Finale in Harvard Square, the romantically lit dessert hub, sees a similar decline, with noticeably fewer couples coming in for date night. At Raising Cane’s, a restaurant franchise operated by BU, the number of chicken fingers sold per week plummets from about 30,000 to just 15,000. And at Papa John’s Pizza on Tremont Street, which delivers to students at BU and Northeastern, the drop-off is similarly dramatic: Chris Johnson, one of the general managers, estimates that the store’s business falls by 45 percent. During the school year, he says, the phone starts ringing off the hook at 2 a.m., and pizzas are leaving the store for delivery till 3 in the morning or even later. During the summer, by contrast, the store’s management simply closes the store at 1 a.m. “You just hunker down and wait for the kids to come back,” said Johnson. “But it’s bad.”
Papa John’s is not alone in weathering a drop in demand for late-night munchies: According to the online delivery service GrubHub, the number of orders placed between midnight and 3 a.m. on Friday and Saturday nights drops in the summer by 10 percent and 14 percent, respectively. And the amount of waste that leaves the area declines, too. Boston University produces about 160 tons of recycling per month during the school year; in the summer, when its dorms sit mostly empty, the total is just over half that.
F or all the people leaving Boston in the summer, there are huge numbers of out-of-towners pouring in to temporarily take their place. (Nothing says summer in Boston like competing Paul Reveres leading tour groups from Park Street to Faneuil Hall.) As they do, Bostonians have some other kinds of company on the roads. The city’s iconic Duck Boat fleet begins to wake from its winter hibernation around March, and grows as the weather warms. By mid-June, its full roster of 28 amphibious craft is deployed, weaving through narrow city streets, into the river, and back out again.
Summer traffic can seem relaxed, quiet even, but drivers also know they’re in a circumscribed city with its own summer rules.
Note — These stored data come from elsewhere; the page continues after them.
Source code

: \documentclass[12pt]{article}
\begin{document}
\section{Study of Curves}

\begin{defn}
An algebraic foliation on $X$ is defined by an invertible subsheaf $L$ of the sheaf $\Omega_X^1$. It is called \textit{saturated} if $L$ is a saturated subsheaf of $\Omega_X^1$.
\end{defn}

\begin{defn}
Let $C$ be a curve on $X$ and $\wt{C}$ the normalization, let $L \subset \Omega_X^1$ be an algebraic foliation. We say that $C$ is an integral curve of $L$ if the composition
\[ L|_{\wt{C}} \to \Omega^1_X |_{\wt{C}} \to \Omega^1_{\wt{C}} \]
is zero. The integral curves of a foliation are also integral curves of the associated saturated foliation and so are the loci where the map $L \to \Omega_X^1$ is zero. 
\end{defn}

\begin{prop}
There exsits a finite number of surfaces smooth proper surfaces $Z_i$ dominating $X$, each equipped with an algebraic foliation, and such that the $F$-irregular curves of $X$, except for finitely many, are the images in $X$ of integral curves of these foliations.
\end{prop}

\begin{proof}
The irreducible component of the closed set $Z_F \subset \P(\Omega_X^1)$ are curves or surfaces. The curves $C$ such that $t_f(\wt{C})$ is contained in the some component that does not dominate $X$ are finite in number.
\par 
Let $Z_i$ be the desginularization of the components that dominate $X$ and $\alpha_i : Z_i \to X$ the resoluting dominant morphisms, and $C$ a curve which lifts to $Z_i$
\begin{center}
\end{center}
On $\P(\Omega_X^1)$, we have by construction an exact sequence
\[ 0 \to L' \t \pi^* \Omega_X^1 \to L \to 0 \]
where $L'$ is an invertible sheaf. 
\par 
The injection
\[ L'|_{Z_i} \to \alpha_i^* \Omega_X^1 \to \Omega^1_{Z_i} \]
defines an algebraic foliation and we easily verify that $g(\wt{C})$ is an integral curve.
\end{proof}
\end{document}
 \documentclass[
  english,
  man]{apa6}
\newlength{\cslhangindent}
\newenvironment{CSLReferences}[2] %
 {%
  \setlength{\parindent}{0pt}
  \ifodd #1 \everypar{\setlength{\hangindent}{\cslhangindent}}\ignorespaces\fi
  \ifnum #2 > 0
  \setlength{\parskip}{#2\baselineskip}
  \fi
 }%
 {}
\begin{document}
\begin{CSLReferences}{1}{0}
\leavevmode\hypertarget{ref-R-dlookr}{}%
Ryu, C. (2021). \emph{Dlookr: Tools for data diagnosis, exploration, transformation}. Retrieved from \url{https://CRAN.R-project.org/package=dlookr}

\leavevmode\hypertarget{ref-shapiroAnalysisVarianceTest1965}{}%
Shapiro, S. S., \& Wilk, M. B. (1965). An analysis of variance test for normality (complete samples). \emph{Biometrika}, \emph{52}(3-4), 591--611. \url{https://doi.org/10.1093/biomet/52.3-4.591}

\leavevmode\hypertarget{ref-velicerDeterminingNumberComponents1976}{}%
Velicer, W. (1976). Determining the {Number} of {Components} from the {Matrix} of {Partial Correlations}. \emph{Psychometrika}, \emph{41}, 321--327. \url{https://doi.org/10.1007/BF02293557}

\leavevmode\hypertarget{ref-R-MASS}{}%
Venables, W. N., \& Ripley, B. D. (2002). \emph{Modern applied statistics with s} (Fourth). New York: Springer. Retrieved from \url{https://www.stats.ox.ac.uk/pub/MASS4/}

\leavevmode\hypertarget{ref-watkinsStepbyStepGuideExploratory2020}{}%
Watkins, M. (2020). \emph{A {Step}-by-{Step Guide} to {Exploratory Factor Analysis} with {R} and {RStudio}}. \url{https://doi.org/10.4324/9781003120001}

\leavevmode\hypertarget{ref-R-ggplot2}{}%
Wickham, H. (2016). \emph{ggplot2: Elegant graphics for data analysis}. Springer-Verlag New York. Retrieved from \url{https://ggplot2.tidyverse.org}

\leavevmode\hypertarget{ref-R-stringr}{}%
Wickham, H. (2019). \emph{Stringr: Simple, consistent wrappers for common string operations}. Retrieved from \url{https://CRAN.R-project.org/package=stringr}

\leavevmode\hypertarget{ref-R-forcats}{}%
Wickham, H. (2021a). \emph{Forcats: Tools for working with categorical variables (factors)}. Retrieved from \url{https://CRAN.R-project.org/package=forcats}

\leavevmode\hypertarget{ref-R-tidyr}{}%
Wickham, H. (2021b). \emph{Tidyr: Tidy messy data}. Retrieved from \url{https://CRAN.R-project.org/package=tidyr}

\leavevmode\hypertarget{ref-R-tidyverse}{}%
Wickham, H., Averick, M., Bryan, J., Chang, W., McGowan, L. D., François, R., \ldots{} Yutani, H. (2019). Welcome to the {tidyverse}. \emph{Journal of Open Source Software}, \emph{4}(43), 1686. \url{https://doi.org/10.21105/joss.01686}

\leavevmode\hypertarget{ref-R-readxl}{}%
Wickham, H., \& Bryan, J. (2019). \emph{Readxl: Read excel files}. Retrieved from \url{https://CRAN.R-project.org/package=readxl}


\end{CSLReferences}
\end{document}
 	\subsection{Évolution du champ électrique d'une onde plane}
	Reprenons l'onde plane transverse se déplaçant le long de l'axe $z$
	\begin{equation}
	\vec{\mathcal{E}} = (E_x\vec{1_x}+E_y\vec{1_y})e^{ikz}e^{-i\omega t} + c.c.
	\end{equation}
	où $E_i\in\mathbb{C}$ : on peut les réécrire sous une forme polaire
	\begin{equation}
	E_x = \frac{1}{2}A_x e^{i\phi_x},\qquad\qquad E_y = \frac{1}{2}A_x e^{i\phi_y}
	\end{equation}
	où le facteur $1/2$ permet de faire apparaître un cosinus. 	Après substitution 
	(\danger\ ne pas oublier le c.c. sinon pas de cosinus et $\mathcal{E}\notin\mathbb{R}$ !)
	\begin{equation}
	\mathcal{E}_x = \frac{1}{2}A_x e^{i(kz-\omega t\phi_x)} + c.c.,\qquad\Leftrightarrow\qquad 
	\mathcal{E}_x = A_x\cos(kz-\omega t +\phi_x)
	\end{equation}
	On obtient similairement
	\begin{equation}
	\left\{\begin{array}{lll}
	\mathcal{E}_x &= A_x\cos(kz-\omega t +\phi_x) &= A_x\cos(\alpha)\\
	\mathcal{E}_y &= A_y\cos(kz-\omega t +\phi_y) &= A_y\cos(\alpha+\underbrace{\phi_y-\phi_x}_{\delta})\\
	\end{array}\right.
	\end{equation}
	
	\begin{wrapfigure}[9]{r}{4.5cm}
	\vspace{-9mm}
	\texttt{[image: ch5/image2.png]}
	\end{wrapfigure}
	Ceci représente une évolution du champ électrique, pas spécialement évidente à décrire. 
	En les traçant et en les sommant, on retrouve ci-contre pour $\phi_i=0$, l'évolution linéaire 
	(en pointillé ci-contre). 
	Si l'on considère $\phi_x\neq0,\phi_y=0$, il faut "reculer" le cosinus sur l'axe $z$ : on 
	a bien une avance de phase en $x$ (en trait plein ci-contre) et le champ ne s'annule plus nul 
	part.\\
Avoid Memorial Drive on Sundays, when the road closes near Harvard; track the Red Sox schedule religiously so you know when to steer clear of Kenmore Square. And whatever you do, avoid Route 3 south toward the Cape on Saturday mornings.
The city’s changing travel patterns also show up in its bike-sharing system. According to data collected by Hubway, bike racks located near tourist destinations are much more popular drop-off points during the summer than in the fall, while racks located near college campuses are relatively less active. In August 2012, for instance, a whopping 2,947 bikes were dropped off at the Boston Public Library; the following October, that number fell to 2,113. Over by BU, on the other hand, the number of bikes picked up rose from 787 last August to 900 just two months later, when school was back in session.
Of course, some things do stay the same. According to numbers from the Boston Transportation Department, parking violations bounce around from month to month but don’t really follow a seasonal pattern. So parking may feel easier during the summer, but you’re just as likely to get a ticket in July as you are in March. Which perhaps you can take as reassuring: Underneath, it’s still the same city after all.